● **PROVIDED DATA**:
================================

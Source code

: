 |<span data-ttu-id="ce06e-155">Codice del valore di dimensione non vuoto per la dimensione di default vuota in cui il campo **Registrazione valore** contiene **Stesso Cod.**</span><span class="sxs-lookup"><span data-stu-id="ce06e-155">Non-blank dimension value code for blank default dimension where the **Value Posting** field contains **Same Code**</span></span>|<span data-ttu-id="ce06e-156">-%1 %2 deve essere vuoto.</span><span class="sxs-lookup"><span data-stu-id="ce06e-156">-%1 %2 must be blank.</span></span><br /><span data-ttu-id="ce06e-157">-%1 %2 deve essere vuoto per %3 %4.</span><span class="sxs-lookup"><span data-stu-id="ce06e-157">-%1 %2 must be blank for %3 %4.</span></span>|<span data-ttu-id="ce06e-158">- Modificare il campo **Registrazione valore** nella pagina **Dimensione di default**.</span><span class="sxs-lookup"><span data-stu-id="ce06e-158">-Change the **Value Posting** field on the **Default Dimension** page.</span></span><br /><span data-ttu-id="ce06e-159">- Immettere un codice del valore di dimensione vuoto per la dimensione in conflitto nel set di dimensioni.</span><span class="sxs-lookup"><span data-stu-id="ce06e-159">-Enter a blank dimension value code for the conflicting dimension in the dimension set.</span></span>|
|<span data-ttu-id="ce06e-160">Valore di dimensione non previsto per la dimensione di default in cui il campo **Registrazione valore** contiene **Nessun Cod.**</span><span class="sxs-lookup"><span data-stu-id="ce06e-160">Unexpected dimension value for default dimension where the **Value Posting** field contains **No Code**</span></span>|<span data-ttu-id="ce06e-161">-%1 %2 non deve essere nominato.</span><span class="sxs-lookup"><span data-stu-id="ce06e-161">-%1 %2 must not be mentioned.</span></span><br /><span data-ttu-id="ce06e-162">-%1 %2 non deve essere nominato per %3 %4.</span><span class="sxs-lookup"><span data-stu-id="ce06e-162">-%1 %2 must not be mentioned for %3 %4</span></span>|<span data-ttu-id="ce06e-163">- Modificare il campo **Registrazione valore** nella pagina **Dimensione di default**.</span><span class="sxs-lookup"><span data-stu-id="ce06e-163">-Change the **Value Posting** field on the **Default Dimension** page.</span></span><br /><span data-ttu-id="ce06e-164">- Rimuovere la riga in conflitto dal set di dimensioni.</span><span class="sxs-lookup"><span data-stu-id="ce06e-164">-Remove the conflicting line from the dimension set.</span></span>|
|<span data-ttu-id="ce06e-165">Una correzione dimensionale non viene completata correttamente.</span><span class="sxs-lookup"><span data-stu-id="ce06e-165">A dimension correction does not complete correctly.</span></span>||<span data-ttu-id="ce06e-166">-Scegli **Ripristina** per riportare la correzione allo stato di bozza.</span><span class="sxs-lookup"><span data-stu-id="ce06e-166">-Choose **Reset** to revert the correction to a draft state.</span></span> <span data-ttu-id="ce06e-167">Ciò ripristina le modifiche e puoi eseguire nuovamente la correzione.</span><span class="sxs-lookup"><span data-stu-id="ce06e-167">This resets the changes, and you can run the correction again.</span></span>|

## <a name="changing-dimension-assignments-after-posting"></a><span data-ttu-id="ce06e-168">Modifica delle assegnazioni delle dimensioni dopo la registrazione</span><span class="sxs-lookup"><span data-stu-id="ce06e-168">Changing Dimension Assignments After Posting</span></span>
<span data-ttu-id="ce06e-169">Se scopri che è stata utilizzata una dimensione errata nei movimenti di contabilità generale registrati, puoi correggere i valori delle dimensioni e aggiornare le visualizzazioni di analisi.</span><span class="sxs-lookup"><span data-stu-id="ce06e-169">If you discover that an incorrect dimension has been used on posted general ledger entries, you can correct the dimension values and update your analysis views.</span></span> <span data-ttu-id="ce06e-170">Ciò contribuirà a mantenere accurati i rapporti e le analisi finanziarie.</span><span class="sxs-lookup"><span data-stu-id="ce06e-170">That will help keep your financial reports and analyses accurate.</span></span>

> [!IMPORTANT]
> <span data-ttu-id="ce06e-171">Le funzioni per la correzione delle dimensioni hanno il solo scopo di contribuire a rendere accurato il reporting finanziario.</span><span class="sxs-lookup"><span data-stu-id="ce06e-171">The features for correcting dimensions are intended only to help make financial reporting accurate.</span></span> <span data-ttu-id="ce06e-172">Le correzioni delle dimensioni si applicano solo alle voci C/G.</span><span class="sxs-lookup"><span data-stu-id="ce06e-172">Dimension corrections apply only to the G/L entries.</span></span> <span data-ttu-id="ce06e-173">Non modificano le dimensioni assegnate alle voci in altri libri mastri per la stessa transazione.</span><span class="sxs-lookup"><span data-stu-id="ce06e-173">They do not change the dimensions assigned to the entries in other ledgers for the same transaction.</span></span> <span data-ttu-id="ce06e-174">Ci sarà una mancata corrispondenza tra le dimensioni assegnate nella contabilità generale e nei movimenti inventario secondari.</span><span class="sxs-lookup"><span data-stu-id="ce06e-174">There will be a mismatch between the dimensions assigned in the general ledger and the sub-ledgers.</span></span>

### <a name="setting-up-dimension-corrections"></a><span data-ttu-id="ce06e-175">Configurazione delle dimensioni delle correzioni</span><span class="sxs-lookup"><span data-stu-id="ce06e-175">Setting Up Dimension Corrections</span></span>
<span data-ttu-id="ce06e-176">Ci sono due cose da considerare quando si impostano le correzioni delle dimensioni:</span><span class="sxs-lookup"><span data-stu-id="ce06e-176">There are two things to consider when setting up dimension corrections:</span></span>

================================

● **AIM OF THE EXERCISE**:
Repeat the data in its entirety, word for word.

● **RESULT OF THIS EXERCISE**:
Source code

: |<span data-ttu-id="ce06e-155">Codice del valore di dimensione non vuoto per la dimensione di default vuota in cui il campo **Registrazione valore** contiene **Stesso Cod.**</span><span class="sxs-lookup"><span data-stu-id="ce06e-155">Non-blank dimension value code for blank default dimension where the **Value Posting** field contains **Same Code**</span></span>|<span data-ttu-id="ce06e-156">-%1 %2 deve essere vuoto.</span><span class="sxs-lookup"><span data-stu-id="ce06e-156">-%1 %2 must be blank.</span></span><br /><span data-ttu-id="ce06e-157">-%1 %2 deve essere vuoto per %3 %4.</span><span class="sxs-lookup"><span data-stu-id="ce06e-157">-%1 %2 must be blank for %3 %4.</span></span>|<span data-ttu-id="ce06e-158">- Modificare il campo **Registrazione valore** nella pagina **Dimensione di default**.</span><span class="sxs-lookup"><span data-stu-id="ce06e-158">-Change the **Value Posting** field on the **Default Dimension** page.</span></span><br /><span data-ttu-id="ce06e-159">- Immettere un codice del valore di dimensione vuoto per la dimensione in conflitto nel set di dimensioni.</span><span class="sxs-lookup"><span data-stu-id="ce06e-159">-Enter a blank dimension value code for the conflicting dimension in the dimension set.</span></span>|
|<span data-ttu-id="ce06e-160">Valore di dimensione non previsto per la dimensione di default in cui il campo **Registrazione valore** contiene **Nessun Cod.**</span><span class="sxs-lookup"><span data-stu-id="ce06e-160">Unexpected dimension value for default dimension where the **Value Posting** field contains **No Code**</span></span>|<span data-ttu-id="ce06e-161">-%1 %2 non deve essere nominato.</span><span class="sxs-lookup"><span data-stu-id="ce06e-161">-%1 %2 must not be mentioned.</span></span><br /><span data-ttu-id="ce06e-162">-%1 %2 non deve essere nominato per %3 %4.</span><span class="sxs-lookup"><span data-stu-id="ce06e-162">-%1 %2 must not be mentioned for %3 %4</span></span>|<span data-ttu-id="ce06e-163">- Modificare il campo **Registrazione valore** nella pagina **Dimensione di default**.</span><span class="sxs-lookup"><span data-stu-id="ce06e-163">-Change the **Value Posting** field on the **Default Dimension** page.</span></span><br /><span data-ttu-id="ce06e-164">- Rimuovere la riga in conflitto dal set di dimensioni.</span><span class="sxs-lookup"><span data-stu-id="ce06e-164">-Remove the conflicting line from the dimension set.</span></span>|
|<span data-ttu-id="ce06e-165">Una correzione dimensionale non viene completata correttamente.</span><span class="sxs-lookup"><span data-stu-id="ce06e-165">A dimension correction does not complete correctly.</span></span>||<span data-ttu-id="ce06e-166">-Scegli **Ripristina** per riportare la correzione allo stato di bozza.</span><span class="sxs-lookup"><span data-stu-id="ce06e-166">-Choose **Reset** to revert the correction to a draft state.</span></span> <span data-ttu-id="ce06e-167">Ciò ripristina le modifiche e puoi eseguire nuovamente la correzione.</span><span class="sxs-lookup"><span data-stu-id="ce06e-167">This resets the changes, and you can run the correction again.</span></span>|

## <a name="changing-dimension-assignments-after-posting"></a><span data-ttu-id="ce06e-168">Modifica delle assegnazioni delle dimensioni dopo la registrazione</span><span class="sxs-lookup"><span data-stu-id="ce06e-168">Changing Dimension Assignments After Posting</span></span>
<span data-ttu-id="ce06e-169">Se scopri che è stata utilizzata una dimensione errata nei movimenti di contabilità generale registrati, puoi correggere i valori delle dimensioni e aggiornare le visualizzazioni di analisi.</span><span class="sxs-lookup"><span data-stu-id="ce06e-169">If you discover that an incorrect dimension has been used on posted general ledger entries, you can correct the dimension values and update your analysis views.</span></span> <span data-ttu-id="ce06e-170">Ciò contribuirà a mantenere accurati i rapporti e le analisi finanziarie.</span><span class="sxs-lookup"><span data-stu-id="ce06e-170">That will help keep your financial reports and analyses accurate.</span></span>

> [!IMPORTANT]
> <span data-ttu-id="ce06e-171">Le funzioni per la correzione delle dimensioni hanno il solo scopo di contribuire a rendere accurato il reporting finanziario.</span><span class="sxs-lookup"><span data-stu-id="ce06e-171">The features for correcting dimensions are intended only to help make financial reporting accurate.</span></span> <span data-ttu-id="ce06e-172">Le correzioni delle dimensioni si applicano solo alle voci C/G.</span><span class="sxs-lookup"><span data-stu-id="ce06e-172">Dimension corrections apply only to the G/L entries.</span></span> <span data-ttu-id="ce06e-173">Non modificano le dimensioni assegnate alle voci in altri libri mastri per la stessa transazione.</span><span class="sxs-lookup"><span data-stu-id="ce06e-173">They do not change the dimensions assigned to the entries in other ledgers for the same transaction.</span></span> <span data-ttu-id="ce06e-174">Ci sarà una mancata corrispondenza tra le dimensioni assegnate nella contabilità generale e nei movimenti inventario secondari.</span><span class="sxs-lookup"><span data-stu-id="ce06e-174">There will be a mismatch between the dimensions assigned in the general ledger and the sub-ledgers.</span></span>

### <a name="setting-up-dimension-corrections"></a><span data-ttu-id="ce06e-175">Configurazione delle dimensioni delle correzioni</span><span class="sxs-lookup"><span data-stu-id="ce06e-175">Setting Up Dimension Corrections</span></span>
<span data-ttu-id="ce06e-176">Ci sono due cose da considerare quando si impostano le correzioni delle dimensioni:</span><span class="sxs-lookup"><span data-stu-id="ce06e-176">There are two things to consider when setting up dimension corrections:</span></span>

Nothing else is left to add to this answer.